July 29th, 2010 Posted by david brothers

Icon: Mothership Connection. Words by Dwayne McDuffie, art largely by MD Bright, inks largely by Mike Gustovich, assorted art by an army of creators, colors by a horde of colorists, letters by Steve Dutro.

I read various issues of Icon as a kid, though I don’t think I ever read more than one or two in a row. I think as far as Milestone went, I kept up with Static and bought the rest as I could, probably because Static was about a kid. When I got grown, I read, or re-read, Icon and found a lot to appreciate. Here are four things in particular.
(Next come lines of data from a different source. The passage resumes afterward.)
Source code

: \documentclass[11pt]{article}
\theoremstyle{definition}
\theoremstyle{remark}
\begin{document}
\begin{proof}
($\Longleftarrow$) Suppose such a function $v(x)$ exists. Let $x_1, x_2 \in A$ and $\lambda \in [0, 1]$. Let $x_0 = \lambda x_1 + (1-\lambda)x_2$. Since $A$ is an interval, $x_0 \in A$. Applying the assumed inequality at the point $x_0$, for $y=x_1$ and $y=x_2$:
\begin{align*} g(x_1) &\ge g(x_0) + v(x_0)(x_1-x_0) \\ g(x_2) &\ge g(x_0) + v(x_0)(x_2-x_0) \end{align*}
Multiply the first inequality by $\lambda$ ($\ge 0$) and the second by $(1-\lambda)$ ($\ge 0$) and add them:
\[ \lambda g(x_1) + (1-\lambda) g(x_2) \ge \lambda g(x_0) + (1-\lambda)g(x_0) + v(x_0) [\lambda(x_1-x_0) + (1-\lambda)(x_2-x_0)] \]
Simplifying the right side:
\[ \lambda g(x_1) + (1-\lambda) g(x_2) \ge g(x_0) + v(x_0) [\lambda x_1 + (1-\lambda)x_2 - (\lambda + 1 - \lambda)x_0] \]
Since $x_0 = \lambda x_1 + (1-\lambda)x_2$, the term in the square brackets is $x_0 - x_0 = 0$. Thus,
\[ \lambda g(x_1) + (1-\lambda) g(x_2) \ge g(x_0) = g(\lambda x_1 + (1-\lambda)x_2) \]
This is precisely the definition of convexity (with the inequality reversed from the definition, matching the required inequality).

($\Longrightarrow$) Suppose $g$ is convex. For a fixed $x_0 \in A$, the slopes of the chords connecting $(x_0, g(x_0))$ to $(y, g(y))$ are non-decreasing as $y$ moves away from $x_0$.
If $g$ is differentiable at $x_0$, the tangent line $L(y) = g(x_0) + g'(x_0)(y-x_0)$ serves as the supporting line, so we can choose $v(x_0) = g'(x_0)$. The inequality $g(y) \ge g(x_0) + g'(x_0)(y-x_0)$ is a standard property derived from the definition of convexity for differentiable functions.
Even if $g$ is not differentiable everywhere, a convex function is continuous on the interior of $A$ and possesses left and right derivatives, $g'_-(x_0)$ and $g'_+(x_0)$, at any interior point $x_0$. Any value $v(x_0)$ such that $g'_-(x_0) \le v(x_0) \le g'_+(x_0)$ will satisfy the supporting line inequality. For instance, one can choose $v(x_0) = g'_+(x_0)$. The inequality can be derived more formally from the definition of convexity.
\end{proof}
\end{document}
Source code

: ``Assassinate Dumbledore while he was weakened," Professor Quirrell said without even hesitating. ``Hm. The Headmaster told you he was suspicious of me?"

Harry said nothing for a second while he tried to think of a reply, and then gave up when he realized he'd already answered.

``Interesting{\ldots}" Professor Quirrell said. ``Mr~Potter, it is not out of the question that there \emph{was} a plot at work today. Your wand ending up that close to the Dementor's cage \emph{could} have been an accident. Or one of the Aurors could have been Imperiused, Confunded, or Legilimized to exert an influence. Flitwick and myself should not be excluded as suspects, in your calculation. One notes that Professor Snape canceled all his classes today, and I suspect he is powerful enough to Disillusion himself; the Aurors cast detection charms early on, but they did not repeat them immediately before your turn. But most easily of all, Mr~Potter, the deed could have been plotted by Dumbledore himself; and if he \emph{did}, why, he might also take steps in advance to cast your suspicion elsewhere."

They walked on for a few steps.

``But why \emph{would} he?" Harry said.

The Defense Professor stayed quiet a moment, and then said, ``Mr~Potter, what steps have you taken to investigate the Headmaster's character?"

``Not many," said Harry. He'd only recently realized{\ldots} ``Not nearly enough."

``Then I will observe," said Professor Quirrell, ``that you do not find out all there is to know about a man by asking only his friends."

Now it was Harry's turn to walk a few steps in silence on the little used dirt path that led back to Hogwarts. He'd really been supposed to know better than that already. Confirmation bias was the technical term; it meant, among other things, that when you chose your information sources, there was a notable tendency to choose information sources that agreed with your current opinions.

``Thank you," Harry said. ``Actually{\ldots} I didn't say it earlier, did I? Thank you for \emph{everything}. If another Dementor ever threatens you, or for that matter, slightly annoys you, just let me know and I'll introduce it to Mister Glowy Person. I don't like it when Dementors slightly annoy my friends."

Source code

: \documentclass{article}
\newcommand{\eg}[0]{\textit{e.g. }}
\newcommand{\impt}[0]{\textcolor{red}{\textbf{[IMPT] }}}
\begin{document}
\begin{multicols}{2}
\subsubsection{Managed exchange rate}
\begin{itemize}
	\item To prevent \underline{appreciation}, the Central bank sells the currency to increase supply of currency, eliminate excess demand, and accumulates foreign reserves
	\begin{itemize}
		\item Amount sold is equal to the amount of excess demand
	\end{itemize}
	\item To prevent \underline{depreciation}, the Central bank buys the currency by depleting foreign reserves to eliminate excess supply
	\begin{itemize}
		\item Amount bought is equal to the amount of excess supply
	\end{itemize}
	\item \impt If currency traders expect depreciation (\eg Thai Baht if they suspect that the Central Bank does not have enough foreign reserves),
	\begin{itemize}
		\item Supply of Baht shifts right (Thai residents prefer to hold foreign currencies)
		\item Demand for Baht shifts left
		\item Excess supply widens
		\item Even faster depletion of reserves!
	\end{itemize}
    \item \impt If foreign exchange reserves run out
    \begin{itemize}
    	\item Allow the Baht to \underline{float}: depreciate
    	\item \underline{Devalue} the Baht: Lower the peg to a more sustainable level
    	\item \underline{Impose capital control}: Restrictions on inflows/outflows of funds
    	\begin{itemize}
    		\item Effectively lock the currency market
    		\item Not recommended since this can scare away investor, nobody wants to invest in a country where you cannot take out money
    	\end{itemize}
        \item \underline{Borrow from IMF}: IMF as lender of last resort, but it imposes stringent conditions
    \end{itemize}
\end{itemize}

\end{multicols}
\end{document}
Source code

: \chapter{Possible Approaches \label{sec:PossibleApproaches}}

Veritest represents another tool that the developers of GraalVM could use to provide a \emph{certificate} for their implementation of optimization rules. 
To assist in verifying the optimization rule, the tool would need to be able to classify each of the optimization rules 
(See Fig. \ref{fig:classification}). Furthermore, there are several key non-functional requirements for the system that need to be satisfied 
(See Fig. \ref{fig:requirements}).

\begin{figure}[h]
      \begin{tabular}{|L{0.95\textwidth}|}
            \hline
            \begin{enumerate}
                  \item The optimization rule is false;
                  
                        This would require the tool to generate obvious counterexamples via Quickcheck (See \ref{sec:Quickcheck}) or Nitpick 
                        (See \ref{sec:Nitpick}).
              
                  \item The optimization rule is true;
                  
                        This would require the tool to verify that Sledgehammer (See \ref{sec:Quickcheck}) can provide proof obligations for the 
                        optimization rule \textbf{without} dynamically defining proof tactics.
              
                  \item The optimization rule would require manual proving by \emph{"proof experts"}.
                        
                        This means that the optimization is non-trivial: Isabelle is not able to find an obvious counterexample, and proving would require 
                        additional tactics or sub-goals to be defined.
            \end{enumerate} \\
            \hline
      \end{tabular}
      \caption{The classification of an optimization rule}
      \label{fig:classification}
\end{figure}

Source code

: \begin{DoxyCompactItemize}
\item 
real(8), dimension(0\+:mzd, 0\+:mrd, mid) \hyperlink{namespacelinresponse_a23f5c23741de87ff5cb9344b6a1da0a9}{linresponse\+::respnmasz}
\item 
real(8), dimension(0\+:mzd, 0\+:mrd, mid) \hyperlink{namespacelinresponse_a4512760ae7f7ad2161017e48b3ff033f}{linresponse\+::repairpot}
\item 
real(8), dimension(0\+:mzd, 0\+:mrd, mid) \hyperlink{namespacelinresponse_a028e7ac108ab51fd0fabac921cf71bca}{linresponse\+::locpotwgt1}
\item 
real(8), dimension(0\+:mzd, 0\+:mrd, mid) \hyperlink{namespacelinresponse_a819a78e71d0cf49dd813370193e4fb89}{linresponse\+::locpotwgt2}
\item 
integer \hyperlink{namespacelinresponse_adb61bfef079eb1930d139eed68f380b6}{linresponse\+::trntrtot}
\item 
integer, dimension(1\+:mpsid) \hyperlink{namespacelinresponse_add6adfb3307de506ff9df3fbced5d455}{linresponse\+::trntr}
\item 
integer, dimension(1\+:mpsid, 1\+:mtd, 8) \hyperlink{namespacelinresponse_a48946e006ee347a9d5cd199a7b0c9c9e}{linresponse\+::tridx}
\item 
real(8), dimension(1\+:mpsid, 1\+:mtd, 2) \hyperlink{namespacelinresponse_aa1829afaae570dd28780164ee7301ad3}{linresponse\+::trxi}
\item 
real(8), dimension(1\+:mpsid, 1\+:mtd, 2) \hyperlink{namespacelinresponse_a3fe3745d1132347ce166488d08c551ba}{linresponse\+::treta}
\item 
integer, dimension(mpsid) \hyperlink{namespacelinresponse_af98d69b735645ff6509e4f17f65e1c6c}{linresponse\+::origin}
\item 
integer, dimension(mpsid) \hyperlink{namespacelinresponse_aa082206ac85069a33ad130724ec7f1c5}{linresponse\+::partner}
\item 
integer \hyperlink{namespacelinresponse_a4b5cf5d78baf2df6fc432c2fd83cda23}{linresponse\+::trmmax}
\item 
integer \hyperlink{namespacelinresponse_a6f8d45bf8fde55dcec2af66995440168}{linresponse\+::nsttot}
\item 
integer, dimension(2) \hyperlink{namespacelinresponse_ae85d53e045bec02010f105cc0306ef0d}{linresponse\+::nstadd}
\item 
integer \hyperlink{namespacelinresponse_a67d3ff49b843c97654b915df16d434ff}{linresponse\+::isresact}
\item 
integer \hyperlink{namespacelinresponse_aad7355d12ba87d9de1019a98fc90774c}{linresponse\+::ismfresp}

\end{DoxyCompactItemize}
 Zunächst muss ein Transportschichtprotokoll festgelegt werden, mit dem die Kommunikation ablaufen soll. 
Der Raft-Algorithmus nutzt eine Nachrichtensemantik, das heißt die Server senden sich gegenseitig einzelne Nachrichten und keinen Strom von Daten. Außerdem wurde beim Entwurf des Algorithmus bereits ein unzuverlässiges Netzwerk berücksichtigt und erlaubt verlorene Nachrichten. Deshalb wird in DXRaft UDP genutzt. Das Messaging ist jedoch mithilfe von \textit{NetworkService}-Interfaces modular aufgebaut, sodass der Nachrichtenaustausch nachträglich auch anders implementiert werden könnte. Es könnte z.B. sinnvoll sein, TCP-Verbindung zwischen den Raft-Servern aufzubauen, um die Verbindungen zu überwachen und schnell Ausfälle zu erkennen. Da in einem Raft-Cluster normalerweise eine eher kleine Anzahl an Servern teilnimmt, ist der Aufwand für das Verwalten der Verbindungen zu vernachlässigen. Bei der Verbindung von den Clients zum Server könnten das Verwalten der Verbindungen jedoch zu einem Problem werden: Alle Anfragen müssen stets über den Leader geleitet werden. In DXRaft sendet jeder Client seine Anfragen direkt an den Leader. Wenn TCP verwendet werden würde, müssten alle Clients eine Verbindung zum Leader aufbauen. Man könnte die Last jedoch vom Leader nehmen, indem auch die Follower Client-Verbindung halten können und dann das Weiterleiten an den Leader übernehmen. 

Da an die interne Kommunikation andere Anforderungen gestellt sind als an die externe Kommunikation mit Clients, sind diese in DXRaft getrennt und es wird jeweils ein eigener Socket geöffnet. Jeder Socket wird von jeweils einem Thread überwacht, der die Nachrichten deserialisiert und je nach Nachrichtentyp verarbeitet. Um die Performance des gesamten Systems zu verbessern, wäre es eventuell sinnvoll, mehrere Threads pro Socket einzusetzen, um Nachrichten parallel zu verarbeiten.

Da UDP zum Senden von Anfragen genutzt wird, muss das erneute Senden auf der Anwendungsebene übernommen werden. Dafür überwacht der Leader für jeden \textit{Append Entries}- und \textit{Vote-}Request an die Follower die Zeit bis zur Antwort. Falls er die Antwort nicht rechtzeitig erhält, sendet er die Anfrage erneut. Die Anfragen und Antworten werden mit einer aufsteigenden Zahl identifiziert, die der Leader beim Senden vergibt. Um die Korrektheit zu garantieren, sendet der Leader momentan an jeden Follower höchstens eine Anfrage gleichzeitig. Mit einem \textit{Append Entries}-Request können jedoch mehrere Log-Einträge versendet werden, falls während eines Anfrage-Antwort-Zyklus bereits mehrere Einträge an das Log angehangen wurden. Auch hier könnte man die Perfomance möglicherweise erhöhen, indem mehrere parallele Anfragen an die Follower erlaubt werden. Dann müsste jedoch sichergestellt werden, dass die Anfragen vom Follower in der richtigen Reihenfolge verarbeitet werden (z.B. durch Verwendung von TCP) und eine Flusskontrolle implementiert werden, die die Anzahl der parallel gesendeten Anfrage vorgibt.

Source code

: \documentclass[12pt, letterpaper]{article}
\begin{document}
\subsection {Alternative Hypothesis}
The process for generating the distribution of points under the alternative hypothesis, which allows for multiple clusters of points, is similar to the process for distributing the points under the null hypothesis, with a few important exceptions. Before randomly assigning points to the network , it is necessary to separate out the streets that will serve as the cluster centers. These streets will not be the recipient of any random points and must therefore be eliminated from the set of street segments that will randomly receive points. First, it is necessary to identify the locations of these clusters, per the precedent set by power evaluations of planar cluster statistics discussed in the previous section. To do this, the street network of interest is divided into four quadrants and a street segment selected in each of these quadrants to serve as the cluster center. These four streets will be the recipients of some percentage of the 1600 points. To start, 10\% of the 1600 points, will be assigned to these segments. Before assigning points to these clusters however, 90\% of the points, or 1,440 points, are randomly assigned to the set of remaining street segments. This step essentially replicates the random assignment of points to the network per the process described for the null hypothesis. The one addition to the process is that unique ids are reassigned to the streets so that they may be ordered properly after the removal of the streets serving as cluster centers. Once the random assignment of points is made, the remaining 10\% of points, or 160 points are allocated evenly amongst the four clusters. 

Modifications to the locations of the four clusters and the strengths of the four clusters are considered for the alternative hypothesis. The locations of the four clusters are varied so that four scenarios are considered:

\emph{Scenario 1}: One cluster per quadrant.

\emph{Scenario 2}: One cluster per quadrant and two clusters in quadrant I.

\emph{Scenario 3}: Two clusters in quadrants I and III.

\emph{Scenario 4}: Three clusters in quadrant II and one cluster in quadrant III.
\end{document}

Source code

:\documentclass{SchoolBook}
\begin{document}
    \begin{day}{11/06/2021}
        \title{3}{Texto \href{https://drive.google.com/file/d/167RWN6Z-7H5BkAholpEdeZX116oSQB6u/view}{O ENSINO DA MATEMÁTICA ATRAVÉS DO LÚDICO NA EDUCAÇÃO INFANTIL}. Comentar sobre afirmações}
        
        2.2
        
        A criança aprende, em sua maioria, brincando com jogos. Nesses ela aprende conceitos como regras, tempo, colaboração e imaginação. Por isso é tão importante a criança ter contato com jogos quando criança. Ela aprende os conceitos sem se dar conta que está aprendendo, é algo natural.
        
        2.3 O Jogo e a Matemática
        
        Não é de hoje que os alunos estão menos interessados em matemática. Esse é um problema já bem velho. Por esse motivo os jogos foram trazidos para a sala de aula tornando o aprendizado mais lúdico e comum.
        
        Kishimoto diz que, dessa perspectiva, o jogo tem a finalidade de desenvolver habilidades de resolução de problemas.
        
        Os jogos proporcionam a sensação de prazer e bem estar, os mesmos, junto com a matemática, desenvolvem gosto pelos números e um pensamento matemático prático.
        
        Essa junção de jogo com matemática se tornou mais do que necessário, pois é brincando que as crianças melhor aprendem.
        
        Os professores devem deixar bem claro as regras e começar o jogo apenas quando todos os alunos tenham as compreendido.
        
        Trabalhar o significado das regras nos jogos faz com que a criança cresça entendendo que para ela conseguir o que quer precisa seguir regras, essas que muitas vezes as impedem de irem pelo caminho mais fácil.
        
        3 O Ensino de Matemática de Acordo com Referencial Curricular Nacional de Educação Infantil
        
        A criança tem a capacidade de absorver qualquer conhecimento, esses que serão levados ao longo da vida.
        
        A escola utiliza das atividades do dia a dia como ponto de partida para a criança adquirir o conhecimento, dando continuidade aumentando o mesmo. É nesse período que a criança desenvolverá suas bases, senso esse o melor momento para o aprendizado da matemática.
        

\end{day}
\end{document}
Icon has a point. Stories that have no meaningful content may be entertaining, but they don’t stick with you like stories that have a point do. It doesn’t have to be a sermon, it doesn’t have to reveal some profound lesson, and it doesn’t have to use heavy-handed metaphors to examine life. There just needs to be some level of meaningful content, something you can look at and go “Oh, this. This means _______.” This is true of everything, not just comics.

Batman is about coping with grief. Daredevil is about survivor’s guilt. Spider-Man is about being better than you are. Donna Troy’s stories are about how people will read anything, no matter how bad, just because they liked a character as a kid. X-Men has gotten awful muddy, but somewhere under all of the fetish writing and laborious continuity is the metaphor that made them a hit. You can kick over most of the popular heroes and find something underneath their adventure stories that speaks to someone, somewhere.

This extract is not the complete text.